Task item |
For the entries below, repeat exactly each line starting with the one that contains "Created by Thomas" and going on through the one that contains "## PROBLEM DEFINITION", and no others.

Dataset records |
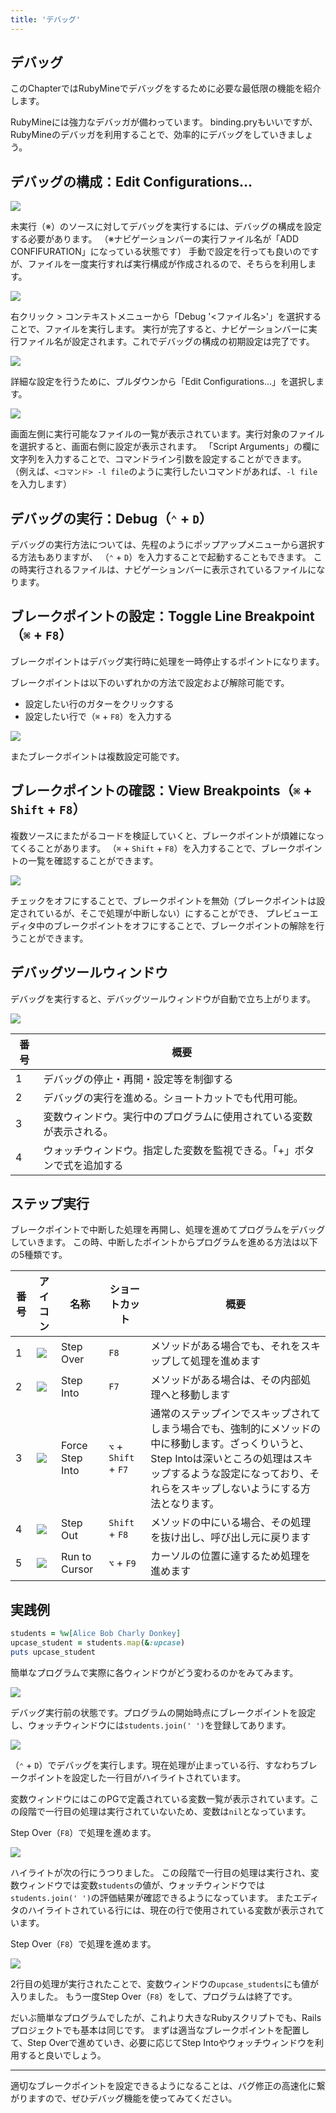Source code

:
 ```yaml
---
title: 'デバッグ'
---
```


## デバッグ

このChapterではRubyMineでデバッグをするために必要な最低限の機能を紹介します。

RubyMineには強力なデバッガが備わっています。
binding.pryもいいですが、RubyMineのデバッガを利用することで、効率的にデバッグをしていきましょう。

## デバッグの構成：Edit Configurations...

![](/images/debug/rubymine-210819-16:05:27.png)

未実行（※）のソースに対してデバッグを実行するには、デバッグの構成を設定する必要があります。
（※ナビゲーションバーの実行ファイル名が「ADD CONFIFURATION」になっている状態です）
手動で設定を行っても良いのですが、ファイルを一度実行すれば実行構成が作成されるので、そちらを利用します。

![](/images/debug/how-to-configure.gif)

右クリック > コンテキストメニューから「Debug '<ファイル名>'」を選択することで、ファイルを実行します。
実行が完了すると、ナビゲーションバーに実行ファイル名が設定されます。これでデバッグの構成の初期設定は完了です。

![](/images/debug/rubymine-210819-16:17:24.png)

詳細な設定を行うために、プルダウンから「Edit Configurations...」を選択します。

![](/images/debug/rubymine-210819-16:18:32.png)

画面左側に実行可能なファイルの一覧が表示されています。実行対象のファイルを選択すると、画面右側に設定が表示されます。
「Script Arguments」の欄に文字列を入力することで、コマンドライン引数を設定することができます。
（例えば、`<コマンド> -l file`のように実行したいコマンドがあれば、`-l file`を入力します）

## デバッグの実行：Debug（`⌃` + `D`）

デバッグの実行方法については、先程のようにポップアップメニューから選択する方法もありますが、 （`⌃` + `D`）を入力することで起動することもできます。
この時実行されるファイルは、ナビゲーションバーに表示されているファイルになります。

## ブレークポイントの設定：Toggle Line Breakpoint（`⌘` + `F8`）

ブレークポイントはデバッグ実行時に処理を一時停止するポイントになります。

ブレークポイントは以下のいずれかの方法で設定および解除可能です。

- 設定したい行のガターをクリックする
- 設定したい行で（`⌘` + `F8`）を入力する

![](/images/debug/how-to-set-breakpoint.gif)

またブレークポイントは複数設定可能です。

## ブレークポイントの確認：View Breakpoints（`⌘` + `Shift` + `F8`）

複数ソースにまたがるコードを検証していくと、ブレークポイントが煩雑になってくることがあります。
（`⌘` + `Shift` + `F8`）を入力することで、ブレークポイントの一覧を確認することができます。

![](/images/debug/how-to-view-breakpoints.gif)

チェックをオフにすることで、ブレークポイントを無効（ブレークポイントは設定されているが、そこで処理が中断しない）にすることができ、
プレビューエディタ中のブレークポイントをオフにすることで、ブレークポイントの解除を行うことができます。

## デバッグツールウィンドウ

デバッグを実行すると、デバッグツールウィンドウが自動で立ち上がります。

![](/images/debug/rubymine-210819-16:43:52.png)

| 番号 | 概要                                                                 |
| ---- | -------------------------------------------------------------------- |
| 1    | デバッグの停止・再開・設定等を制御する                               |
| 2    | デバッグの実行を進める。ショートカットでも代用可能。                 |
| 3    | 変数ウィンドウ。実行中のプログラムに使用されている変数が表示される。 |
| 4    | ウォッチウィンドウ。指定した変数を監視できる。「+」ボタンで式を追加する |

## ステップ実行

ブレークポイントで中断した処理を再開し、処理を進めてプログラムをデバッグしていきます。
この時、中断したポイントからプログラムを進める方法は以下の5種類です。

| 番号 | アイコン                                        | 名称            | ショートカット        | 概要                                                                                                                                                                                                                  |
| ---- | ----------------------------------------------- | --------------- | --------------------- | --------------------------------------------------------------------------------------------------------------------------------------------------------------------------------------------------------------------- |
| 1    | ![](/images/debug/rubymine-210819-16:57:24.png) | Step Over       | `F8`                  | メソッドがある場合でも、それをスキップして処理を進めます                                                                                                                                                              |
| 2    | ![](/images/debug/rubymine-210819-16:57:32.png) | Step Into       | `F7`                | メソッドがある場合は、その内部処理へと移動します                                                                                                                                                                      |
| 3    | ![](/images/debug/rubymine-210819-16:57:41.png) | Force Step Into | `⌥` + `Shift` + `F7` | 通常のステップインでスキップされてしまう場合でも、強制的にメソッドの中に移動します。ざっくりいうと、Step Intoは深いところの処理はスキップするような設定になっており、それらをスキップしないようにする方法となります。 |
| 4    | ![](/images/debug/rubymine-210819-16:57:48.png) | Step Out        | `Shift` + `F8`        | メソッドの中にいる場合、その処理を抜け出し、呼び出し元に戻ります                                                                                                                                                      |
| 5    | ![](/images/debug/rubymine-210819-16:58:01.png) | Run to Cursor   | `⌥` + `F9`           | カーソルの位置に達するため処理を進めます                                                                                                                                                                              |

## 実践例

```ruby
students = %w[Alice Bob Charly Donkey]
upcase_student = students.map(&:upcase)
puts upcase_student
```

簡単なプログラムで実際に各ウィンドウがどう変わるのかをみてみます。

![](/images/debug/rubymine-210819-17:11:12.png)

デバッグ実行前の状態です。プログラムの開始時点にブレークポイントを設定し、ウォッチウィンドウには`students.join(' ')`を登録してあります。

![](/images/debug/rubymine-210819-17:12:37.png)

（`⌃` + `D`）でデバッグを実行します。現在処理が止まっている行、すなわちブレークポイントを設定した一行目がハイライトされています。

変数ウィンドウにはこのPGで定義されている変数一覧が表示されています。この段階で一行目の処理は実行されていないため、変数は`nil`となっています。

Step Over（`F8`）で処理を進めます。

![](/images/debug/rubymine-210819-17:13:00.png)

ハイライトが次の行にうつりました。
この段階で一行目の処理は実行され、変数ウィンドウでは変数`students`の値が、ウォッチウィンドウでは`students.join(' ')`の評価結果が確認できるようになっています。
またエディタのハイライトされている行には、現在の行で使用されている変数が表示されています。

Step Over（`F8`）で処理を進めます。

![](/images/debug/rubymine-210819-17:13:28.png)

2行目の処理が実行されたことで、変数ウィンドウの`upcase_students`にも値が入りました。
もう一度Step Over（`F8`）をして、プログラムは終了です。

だいぶ簡単なプログラムでしたが、これより大きなRubyスクリプトでも、Railsプロジェクトでも基本は同じです。
まずは適当なブレークポイントを配置して、Step Overで進めていき、必要に応じてStep Intoやウォッチウィンドウを利用すると良いでしょう。

---

適切なブレークポイントを設定できるようになることは、バグ修正の高速化に繋がりますので、ぜひデバッグ機能を使ってみてください。
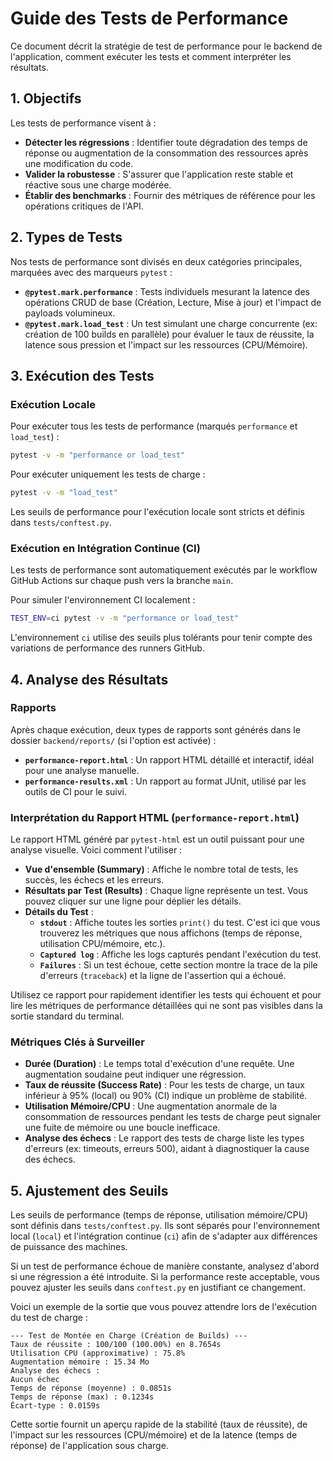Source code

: # Guide des Tests de Performance

Ce document décrit la stratégie de test de performance pour le backend de l'application, comment exécuter les tests et comment interpréter les résultats.

## 1. Objectifs

Les tests de performance visent à :
- **Détecter les régressions** : Identifier toute dégradation des temps de réponse ou augmentation de la consommation des ressources après une modification du code.
- **Valider la robustesse** : S'assurer que l'application reste stable et réactive sous une charge modérée.
- **Établir des benchmarks** : Fournir des métriques de référence pour les opérations critiques de l'API.

## 2. Types de Tests

Nos tests de performance sont divisés en deux catégories principales, marquées avec des marqueurs `pytest` :

- **`@pytest.mark.performance`** : Tests individuels mesurant la latence des opérations CRUD de base (Création, Lecture, Mise à jour) et l'impact de payloads volumineux.
- **`@pytest.mark.load_test`** : Un test simulant une charge concurrente (ex: création de 100 builds en parallèle) pour évaluer le taux de réussite, la latence sous pression et l'impact sur les ressources (CPU/Mémoire).

## 3. Exécution des Tests

### Exécution Locale

Pour exécuter tous les tests de performance (marqués `performance` et `load_test`) :
```bash
pytest -v -m "performance or load_test"
```

Pour exécuter uniquement les tests de charge :
```bash
pytest -v -m "load_test"
```

Les seuils de performance pour l'exécution locale sont stricts et définis dans `tests/conftest.py`.

### Exécution en Intégration Continue (CI)

Les tests de performance sont automatiquement exécutés par le workflow GitHub Actions sur chaque push vers la branche `main`.

Pour simuler l'environnement CI localement :
```bash
TEST_ENV=ci pytest -v -m "performance or load_test"
```

L'environnement `ci` utilise des seuils plus tolérants pour tenir compte des variations de performance des runners GitHub.

## 4. Analyse des Résultats

### Rapports

Après chaque exécution, deux types de rapports sont générés dans le dossier `backend/reports/` (si l'option est activée) :

- **`performance-report.html`** : Un rapport HTML détaillé et interactif, idéal pour une analyse manuelle.
- **`performance-results.xml`** : Un rapport au format JUnit, utilisé par les outils de CI pour le suivi.

### Interprétation du Rapport HTML (`performance-report.html`)

Le rapport HTML généré par `pytest-html` est un outil puissant pour une analyse visuelle. Voici comment l'utiliser :

- **Vue d'ensemble (Summary)** : Affiche le nombre total de tests, les succès, les échecs et les erreurs.
- **Résultats par Test (Results)** : Chaque ligne représente un test. Vous pouvez cliquer sur une ligne pour déplier les détails.
- **Détails du Test** :
  - **`stdout`** : Affiche toutes les sorties `print()` du test. C'est ici que vous trouverez les métriques que nous affichons (temps de réponse, utilisation CPU/mémoire, etc.).
  - **`Captured log`** : Affiche les logs capturés pendant l'exécution du test.
  - **`Failures`** : Si un test échoue, cette section montre la trace de la pile d'erreurs (`traceback`) et la ligne de l'assertion qui a échoué.

Utilisez ce rapport pour rapidement identifier les tests qui échouent et pour lire les métriques de performance détaillées qui ne sont pas visibles dans la sortie standard du terminal.

### Métriques Clés à Surveiller

- **Durée (Duration)** : Le temps total d'exécution d'une requête. Une augmentation soudaine peut indiquer une régression.
- **Taux de réussite (Success Rate)** : Pour les tests de charge, un taux inférieur à 95% (local) ou 90% (CI) indique un problème de stabilité.
- **Utilisation Mémoire/CPU** : Une augmentation anormale de la consommation de ressources pendant les tests de charge peut signaler une fuite de mémoire ou une boucle inefficace.
- **Analyse des échecs** : Le rapport des tests de charge liste les types d'erreurs (ex: timeouts, erreurs 500), aidant à diagnostiquer la cause des échecs.

## 5. Ajustement des Seuils

Les seuils de performance (temps de réponse, utilisation mémoire/CPU) sont définis dans `tests/conftest.py`. Ils sont séparés pour l'environnement local (`local`) et l'intégration continue (`ci`) afin de s'adapter aux différences de puissance des machines.

Si un test de performance échoue de manière constante, analysez d'abord si une régression a été introduite. Si la performance reste acceptable, vous pouvez ajuster les seuils dans `conftest.py` en justifiant ce changement.


Voici un exemple de la sortie que vous pouvez attendre lors de l'exécution du test de charge :

```text
--- Test de Montée en Charge (Création de Builds) ---
Taux de réussite : 100/100 (100.00%) en 8.7654s
Utilisation CPU (approximative) : 75.8%
Augmentation mémoire : 15.34 Mo
Analyse des échecs :
Aucun échec
Temps de réponse (moyenne) : 0.0851s
Temps de réponse (max) : 0.1234s
Écart-type : 0.0159s
```

Cette sortie fournit un aperçu rapide de la stabilité (taux de réussite), de l'impact sur les ressources (CPU/mémoire) et de la latence (temps de réponse) de l'application sous charge.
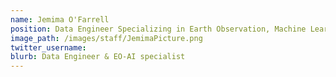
 ```yaml
---
name: Jemima O'Farrell
position: Data Engineer Specializing in Earth Observation, Machine Learning and Mapping
image_path: /images/staff/JemimaPicture.png
twitter_username:
blurb: Data Engineer & EO-AI specialist
---
```

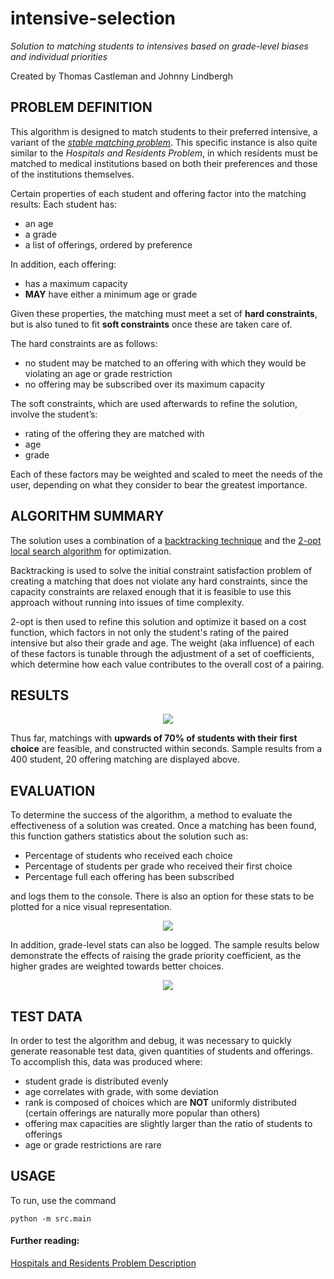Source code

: # intensive-selection
*Solution to matching students to intensives based on grade-level biases and individual priorities*

Created by Thomas Castleman and Johnny Lindbergh

## PROBLEM DEFINITION

This algorithm is designed to match students to their preferred intensive, a variant of the <a href="https://en.wikipedia.org/wiki/Stable_marriage_problem" target="_blank">*stable matching problem*</a>. This specific instance is also quite similar to the *Hospitals and Residents Problem*, in which residents must be matched to medical institutions based on both their preferences and those of the institutions themselves.

Certain properties of each student and offering factor into the matching results:
Each student has:
- an age
- a grade
- a list of offerings, ordered by preference

In addition, each offering:
- has a maximum capacity
- **MAY** have either a minimum age or grade

Given these properties, the matching must meet a set of **hard constraints**, but is also tuned to fit **soft constraints** once these are taken care of.

The hard constraints are as follows:
- no student may be matched to an offering with which they would be violating an age or grade restriction
- no offering may be subscribed over its maximum capacity

The soft constraints, which are used afterwards to refine the solution, involve the student’s:
- rating of the offering they are matched with
- age
- grade

Each of these factors may be weighted and scaled to meet the needs of the user, depending on what they consider to bear the greatest importance. 

## ALGORITHM SUMMARY

The solution uses a combination of a <a href="https://en.wikipedia.org/wiki/Backtracking">backtracking technique</a> and the <a href="https://en.wikipedia.org/wiki/2-opt" target="_blank">2-opt local search algorithm</a> for optimization.

Backtracking is used to solve the initial constraint satisfaction problem of creating a matching that does not violate any hard constraints, since the capacity constraints are relaxed enough that it is feasible to use this approach without running into issues of time complexity. 

2-opt is then used to refine this solution and optimize it based on a cost function, which factors in not only the student's rating of the paired intensive but also their grade and age. The weight (aka influence) of each of these factors is tunable through the adjustment of a set of coefficients, which determine how each value contributes to the overall cost of a pairing. 

## RESULTS

<p align="center">
<img src="http://tcastleman.com/imgs/choice_results.png">
</p>

Thus far, matchings with **upwards of 70% of students with their first choice** are feasible, and constructed within seconds. Sample results from a 400 student, 20 offering matching are displayed above.

## EVALUATION

To determine the success of the algorithm, a method to evaluate the effectiveness of a solution was created. Once a matching has been found, this function gathers statistics about the solution such as:

- Percentage of students who received each choice
- Percentage of students per grade who received their first choice
- Percentage full each offering has been subscribed

and logs them to the console. There is also an option for these stats to be plotted for a nice visual representation. 

<p align="center">
<img src="http://tcastleman.com/imgs/eval.png">
</p>

In addition, grade-level stats can also be logged. The sample results below demonstrate the effects of raising the grade priority coefficient, as the higher grades are weighted towards better choices.
<p align="center">
<img src="http://tcastleman.com/imgs/gradewise.png">
</p>

## TEST DATA

In order to test the algorithm and debug, it was necessary to quickly generate reasonable test data, given quantities of students and offerings. To accomplish this, data was produced where:

- student grade is distributed evenly
- age correlates with grade, with some deviation
- rank is composed of choices which are **NOT** uniformly distributed (certain offerings are naturally more popular than others)
- offering max capacities are slightly larger than the ratio of students to offerings
- age or grade restrictions are rare

## USAGE

To run, use the command
```
python -m src.main
```

#### Further reading:

<a href="http://www.dcs.gla.ac.uk/publications/PAPERS/8632/hr.pdf" target="_blank">Hospitals and Residents Problem Description</a>
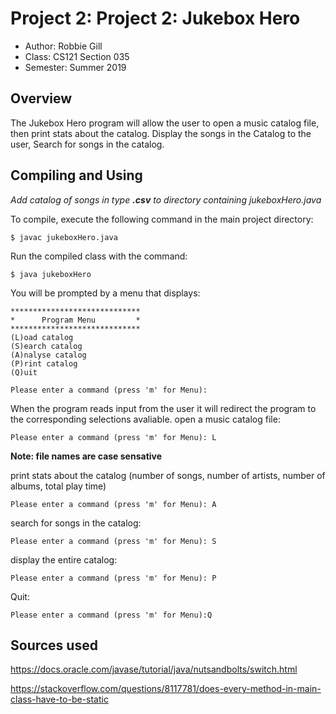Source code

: # Project 2: Project 2: Jukebox Hero

* Author: Robbie Gill
* Class: CS121 Section 035
* Semester: Summer 2019 

## Overview

The Jukebox Hero program will allow the user to open a music catalog file, then print stats about the catalog. Display the songs in the Catalog to the user, Search for songs in the catalog. 

## Compiling and Using
*Add catalog of songs in type **.csv** to directory containing jukeboxHero.java*


To compile, execute the following command in the main project directory:
```
$ javac jukeboxHero.java
```

Run the compiled class with the command:
```
$ java jukeboxHero
```
You will be prompted by a menu that displays:
```
*****************************
*      Program Menu         *
*****************************
(L)oad catalog
(S)earch catalog
(A)nalyse catalog
(P)rint catalog
(Q)uit

Please enter a command (press 'm' for Menu): 
```
When the program reads input from the user it will redirect the program to the corresponding selections avaliable.
open a music catalog file:
``` 
Please enter a command (press 'm' for Menu): L 
```
**Note: file names are case sensative**

print stats about the catalog (number of songs, number of artists, number of albums, total play time)
``` 
Please enter a command (press 'm' for Menu): A 
```
search for songs in the catalog:
``` 
Please enter a command (press 'm' for Menu): S 
```
display the entire catalog:
``` 
Please enter a command (press 'm' for Menu): P 
```

Quit:

```
Please enter a command (press 'm' for Menu):Q
```

## Sources used
https://docs.oracle.com/javase/tutorial/java/nutsandbolts/switch.html

https://stackoverflow.com/questions/8117781/does-every-method-in-main-class-have-to-be-static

Output for this task |
Created by Thomas Castleman and Johnny Lindbergh

## PROBLEM DEFINITION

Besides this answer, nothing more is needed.